Tuesday, January 8, 2019

And Now, Back to Normal


Today, we put away the Christmas decorations. Everyone helped a little, which was absolutely lovely, and the storage area under the stairs is more organized than it's been since we moved in (this was a solo effort, but I'm not mad about it), so that made it doubly nice. The house feels less cluttered, and I am satisfied.

We are now trying to get back into our usual routine for schoolwork. It is strange how hard this is. We only had two weeks off, and yet it feels like a lot longer. Two weeks of plenty of things to do, and my kids have forgotten how to entertain themselves. I keep reminding them that they have new toys and books that they got for Christmas, and while I am working with someone else on schoolwork is exactly the right time to bust those things out and put them to good use. Today I had to threaten consequences if there were more interruptions. I am not a consequences kind of person - I prefer for my kids to understand why I am asking them to do something and then to agree to do it. This actually does happen sometimes, just not today. Threats were made. There may have been a little shouting. We will live.
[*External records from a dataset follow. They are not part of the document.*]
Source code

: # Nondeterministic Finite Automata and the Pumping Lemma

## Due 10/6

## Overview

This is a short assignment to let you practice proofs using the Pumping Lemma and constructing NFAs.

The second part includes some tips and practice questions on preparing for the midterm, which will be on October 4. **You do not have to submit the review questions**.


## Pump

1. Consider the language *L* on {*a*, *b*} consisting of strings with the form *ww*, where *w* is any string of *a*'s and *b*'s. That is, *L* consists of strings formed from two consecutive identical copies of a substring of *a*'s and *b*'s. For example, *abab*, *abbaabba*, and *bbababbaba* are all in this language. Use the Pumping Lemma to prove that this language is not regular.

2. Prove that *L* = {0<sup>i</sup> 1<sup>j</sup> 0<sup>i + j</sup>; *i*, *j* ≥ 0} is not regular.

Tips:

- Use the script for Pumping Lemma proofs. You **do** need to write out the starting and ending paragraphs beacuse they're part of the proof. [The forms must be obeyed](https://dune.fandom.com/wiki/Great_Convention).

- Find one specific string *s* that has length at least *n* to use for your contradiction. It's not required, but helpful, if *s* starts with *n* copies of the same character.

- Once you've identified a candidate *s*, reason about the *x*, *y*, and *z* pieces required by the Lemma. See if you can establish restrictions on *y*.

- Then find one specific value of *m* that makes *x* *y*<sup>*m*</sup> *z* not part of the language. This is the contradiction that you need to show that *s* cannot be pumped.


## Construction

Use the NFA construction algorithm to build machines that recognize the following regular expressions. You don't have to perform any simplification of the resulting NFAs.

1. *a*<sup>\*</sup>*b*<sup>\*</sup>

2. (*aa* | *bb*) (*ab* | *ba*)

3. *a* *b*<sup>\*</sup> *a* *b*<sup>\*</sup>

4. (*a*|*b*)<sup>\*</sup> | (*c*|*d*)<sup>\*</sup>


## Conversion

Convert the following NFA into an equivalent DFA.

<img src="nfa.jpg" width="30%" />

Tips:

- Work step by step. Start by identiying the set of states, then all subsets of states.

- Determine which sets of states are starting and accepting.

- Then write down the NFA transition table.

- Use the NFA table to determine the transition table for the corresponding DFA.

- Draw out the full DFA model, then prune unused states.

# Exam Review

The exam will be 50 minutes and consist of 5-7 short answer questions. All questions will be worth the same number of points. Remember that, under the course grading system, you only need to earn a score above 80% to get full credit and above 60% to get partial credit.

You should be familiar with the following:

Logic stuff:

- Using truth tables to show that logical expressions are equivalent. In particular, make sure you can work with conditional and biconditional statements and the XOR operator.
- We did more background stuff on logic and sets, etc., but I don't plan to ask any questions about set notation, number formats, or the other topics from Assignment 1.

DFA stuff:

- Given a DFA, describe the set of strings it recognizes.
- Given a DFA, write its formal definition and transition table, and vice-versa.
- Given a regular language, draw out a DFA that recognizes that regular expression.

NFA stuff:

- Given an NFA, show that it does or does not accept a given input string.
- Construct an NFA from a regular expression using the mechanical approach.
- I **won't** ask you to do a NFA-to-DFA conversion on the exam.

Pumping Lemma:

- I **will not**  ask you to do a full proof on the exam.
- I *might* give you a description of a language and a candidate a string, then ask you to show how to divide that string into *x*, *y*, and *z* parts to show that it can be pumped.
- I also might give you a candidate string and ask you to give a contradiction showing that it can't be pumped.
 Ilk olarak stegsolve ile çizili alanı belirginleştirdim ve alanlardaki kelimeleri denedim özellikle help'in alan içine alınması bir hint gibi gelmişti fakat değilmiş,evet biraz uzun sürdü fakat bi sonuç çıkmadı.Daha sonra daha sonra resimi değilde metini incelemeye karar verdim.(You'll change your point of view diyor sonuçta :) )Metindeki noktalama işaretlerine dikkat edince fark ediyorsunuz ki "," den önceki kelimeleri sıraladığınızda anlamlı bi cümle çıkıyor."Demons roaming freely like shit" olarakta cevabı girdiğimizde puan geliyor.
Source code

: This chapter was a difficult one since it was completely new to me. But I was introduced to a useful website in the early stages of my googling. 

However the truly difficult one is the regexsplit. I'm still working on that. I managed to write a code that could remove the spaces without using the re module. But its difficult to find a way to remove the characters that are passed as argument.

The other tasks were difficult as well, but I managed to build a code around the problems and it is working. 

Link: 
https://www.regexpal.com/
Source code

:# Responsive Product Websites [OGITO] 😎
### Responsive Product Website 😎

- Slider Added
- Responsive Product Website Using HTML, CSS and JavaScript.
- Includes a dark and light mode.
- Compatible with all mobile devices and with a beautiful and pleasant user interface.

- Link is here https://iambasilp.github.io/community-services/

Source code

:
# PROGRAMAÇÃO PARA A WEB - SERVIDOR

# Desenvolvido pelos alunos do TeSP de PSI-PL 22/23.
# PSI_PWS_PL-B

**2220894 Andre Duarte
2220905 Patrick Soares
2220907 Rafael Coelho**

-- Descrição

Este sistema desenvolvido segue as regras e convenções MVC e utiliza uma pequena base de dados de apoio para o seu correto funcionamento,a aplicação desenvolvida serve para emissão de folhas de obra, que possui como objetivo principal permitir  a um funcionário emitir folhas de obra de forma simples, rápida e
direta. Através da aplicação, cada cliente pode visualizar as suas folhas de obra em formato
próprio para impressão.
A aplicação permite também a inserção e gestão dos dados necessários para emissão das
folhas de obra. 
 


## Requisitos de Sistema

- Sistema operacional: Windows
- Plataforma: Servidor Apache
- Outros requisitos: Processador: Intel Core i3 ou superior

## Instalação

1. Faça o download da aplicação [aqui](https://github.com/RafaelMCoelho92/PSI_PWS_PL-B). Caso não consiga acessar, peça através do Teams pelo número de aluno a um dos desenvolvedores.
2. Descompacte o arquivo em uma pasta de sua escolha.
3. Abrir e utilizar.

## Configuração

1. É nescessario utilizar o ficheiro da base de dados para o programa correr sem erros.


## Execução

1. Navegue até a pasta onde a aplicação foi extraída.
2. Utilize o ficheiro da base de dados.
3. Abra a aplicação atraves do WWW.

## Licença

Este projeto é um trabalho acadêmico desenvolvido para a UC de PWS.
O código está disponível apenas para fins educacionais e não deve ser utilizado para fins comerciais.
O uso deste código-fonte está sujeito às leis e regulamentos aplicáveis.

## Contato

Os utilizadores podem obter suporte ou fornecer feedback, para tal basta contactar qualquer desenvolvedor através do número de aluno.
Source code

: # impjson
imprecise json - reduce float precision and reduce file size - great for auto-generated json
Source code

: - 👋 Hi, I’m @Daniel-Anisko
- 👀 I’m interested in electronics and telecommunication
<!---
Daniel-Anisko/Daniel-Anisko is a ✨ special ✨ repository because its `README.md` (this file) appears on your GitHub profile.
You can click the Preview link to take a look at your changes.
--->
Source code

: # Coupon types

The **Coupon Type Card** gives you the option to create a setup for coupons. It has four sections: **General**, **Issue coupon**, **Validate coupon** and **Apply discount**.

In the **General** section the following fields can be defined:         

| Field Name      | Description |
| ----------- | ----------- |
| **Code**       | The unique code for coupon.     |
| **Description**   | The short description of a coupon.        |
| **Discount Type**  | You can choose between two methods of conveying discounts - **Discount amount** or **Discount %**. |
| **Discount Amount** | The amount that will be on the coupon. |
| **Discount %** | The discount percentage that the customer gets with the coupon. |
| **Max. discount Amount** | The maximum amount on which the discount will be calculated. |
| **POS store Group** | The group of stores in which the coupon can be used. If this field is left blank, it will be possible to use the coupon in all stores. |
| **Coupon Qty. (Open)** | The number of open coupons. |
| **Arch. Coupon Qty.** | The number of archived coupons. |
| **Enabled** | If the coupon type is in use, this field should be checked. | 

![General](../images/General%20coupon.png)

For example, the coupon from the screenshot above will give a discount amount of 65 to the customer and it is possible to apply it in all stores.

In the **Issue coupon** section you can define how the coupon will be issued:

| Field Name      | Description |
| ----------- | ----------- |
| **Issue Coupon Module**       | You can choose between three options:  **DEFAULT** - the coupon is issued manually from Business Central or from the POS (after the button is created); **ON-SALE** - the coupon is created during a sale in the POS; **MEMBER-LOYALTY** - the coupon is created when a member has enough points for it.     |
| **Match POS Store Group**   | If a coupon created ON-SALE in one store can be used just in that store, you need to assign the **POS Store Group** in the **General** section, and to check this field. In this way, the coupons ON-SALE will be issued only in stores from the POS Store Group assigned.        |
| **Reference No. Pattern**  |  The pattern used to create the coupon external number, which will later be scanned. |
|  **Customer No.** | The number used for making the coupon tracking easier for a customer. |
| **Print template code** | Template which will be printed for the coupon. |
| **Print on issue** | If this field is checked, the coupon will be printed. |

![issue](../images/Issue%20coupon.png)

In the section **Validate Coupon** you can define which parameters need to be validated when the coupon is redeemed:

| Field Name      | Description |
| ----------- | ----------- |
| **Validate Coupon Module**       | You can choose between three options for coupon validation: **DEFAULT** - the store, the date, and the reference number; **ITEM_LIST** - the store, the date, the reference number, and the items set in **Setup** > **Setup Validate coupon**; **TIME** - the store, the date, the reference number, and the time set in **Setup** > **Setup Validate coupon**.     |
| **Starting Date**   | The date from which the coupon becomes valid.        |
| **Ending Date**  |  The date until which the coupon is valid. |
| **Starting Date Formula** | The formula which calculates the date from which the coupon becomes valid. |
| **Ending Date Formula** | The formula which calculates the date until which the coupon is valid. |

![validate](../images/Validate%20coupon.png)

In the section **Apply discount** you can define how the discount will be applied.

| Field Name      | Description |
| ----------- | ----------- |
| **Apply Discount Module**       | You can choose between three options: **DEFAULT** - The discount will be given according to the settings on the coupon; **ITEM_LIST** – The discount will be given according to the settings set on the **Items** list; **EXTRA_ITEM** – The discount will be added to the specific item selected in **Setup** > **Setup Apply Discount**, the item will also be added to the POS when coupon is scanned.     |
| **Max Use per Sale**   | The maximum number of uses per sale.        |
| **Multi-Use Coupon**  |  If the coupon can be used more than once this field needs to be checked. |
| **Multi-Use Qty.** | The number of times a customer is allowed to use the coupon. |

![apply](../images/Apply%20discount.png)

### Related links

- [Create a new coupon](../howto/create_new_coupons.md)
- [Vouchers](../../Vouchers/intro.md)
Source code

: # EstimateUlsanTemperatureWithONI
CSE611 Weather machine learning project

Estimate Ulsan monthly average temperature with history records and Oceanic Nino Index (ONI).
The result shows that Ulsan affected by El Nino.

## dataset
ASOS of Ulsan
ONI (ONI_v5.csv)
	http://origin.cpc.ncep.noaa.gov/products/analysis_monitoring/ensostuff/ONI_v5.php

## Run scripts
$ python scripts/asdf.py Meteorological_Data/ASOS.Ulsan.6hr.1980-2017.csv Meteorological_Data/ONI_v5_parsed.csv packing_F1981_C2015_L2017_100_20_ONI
The part about normal life that no one has trouble resuming is making little messes everywhere. Christmas messes are bigger messes, but I can write them off as temporary. These little messes that I'm talking about are part of the permanent state of affairs. I also have no trouble resuming getting behind on laundry and then rushing to get it all folded and put away because it is driving me crazy. The photo above illustrates our normal setting pretty well. You can see the clean, unfolded laundry lurking behind the door, and E has left two containers of breakfast foods lying haphazardly on my bed, along with the pajamas she was wearing. I said above that the house feels less cluttered, and it does. But "less cluttered" does not mean "not cluttered at all" and that just is what it is.

Truth be told, we make way bigger messes than what is pictured, and we do it regularly. We can't seem to help it. I have plans to get things more organized in the house over the next month or two, but I am not sure it will help that much. But at least if the shelves and cupboards are organized, when the rest of it goes to Hades in a handbasket, I can go look at my well organized spaces and know that order is possible - just not everywhere, all at once. And that's normal. Order or lack thereof, being back to normal feels good.